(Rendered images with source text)
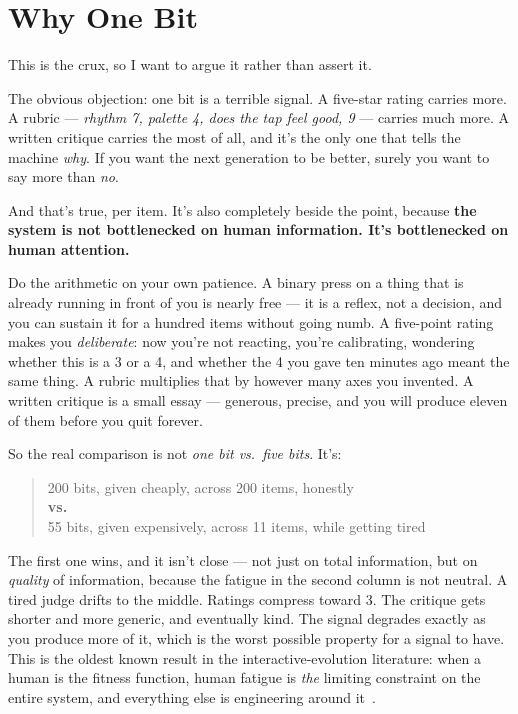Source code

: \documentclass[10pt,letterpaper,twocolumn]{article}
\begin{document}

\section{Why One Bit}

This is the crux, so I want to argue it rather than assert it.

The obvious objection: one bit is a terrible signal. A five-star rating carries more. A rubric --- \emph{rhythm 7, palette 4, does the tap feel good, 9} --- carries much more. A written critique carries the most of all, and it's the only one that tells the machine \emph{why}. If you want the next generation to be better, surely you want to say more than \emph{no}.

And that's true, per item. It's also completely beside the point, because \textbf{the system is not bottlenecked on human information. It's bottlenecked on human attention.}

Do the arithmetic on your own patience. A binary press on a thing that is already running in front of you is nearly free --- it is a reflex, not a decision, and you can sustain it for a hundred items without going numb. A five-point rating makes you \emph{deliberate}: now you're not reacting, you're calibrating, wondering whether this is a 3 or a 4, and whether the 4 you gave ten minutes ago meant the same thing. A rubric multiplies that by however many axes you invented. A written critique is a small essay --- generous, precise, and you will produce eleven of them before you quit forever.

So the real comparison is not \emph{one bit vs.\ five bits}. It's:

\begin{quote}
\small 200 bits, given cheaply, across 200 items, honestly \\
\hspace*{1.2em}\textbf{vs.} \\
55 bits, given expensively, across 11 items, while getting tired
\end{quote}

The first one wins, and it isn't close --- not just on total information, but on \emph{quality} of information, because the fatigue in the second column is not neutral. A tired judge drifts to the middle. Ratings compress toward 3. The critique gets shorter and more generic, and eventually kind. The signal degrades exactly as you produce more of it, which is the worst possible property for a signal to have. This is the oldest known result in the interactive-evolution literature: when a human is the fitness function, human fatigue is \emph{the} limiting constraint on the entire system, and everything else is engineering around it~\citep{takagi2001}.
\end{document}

- _Problem_
Go through the data, and copy each line in which the word "across" appears.

- _Task output_
\small 200 bits, given cheaply, across 200 items, honestly \\
55 bits, given expensively, across 11 items, while getting tired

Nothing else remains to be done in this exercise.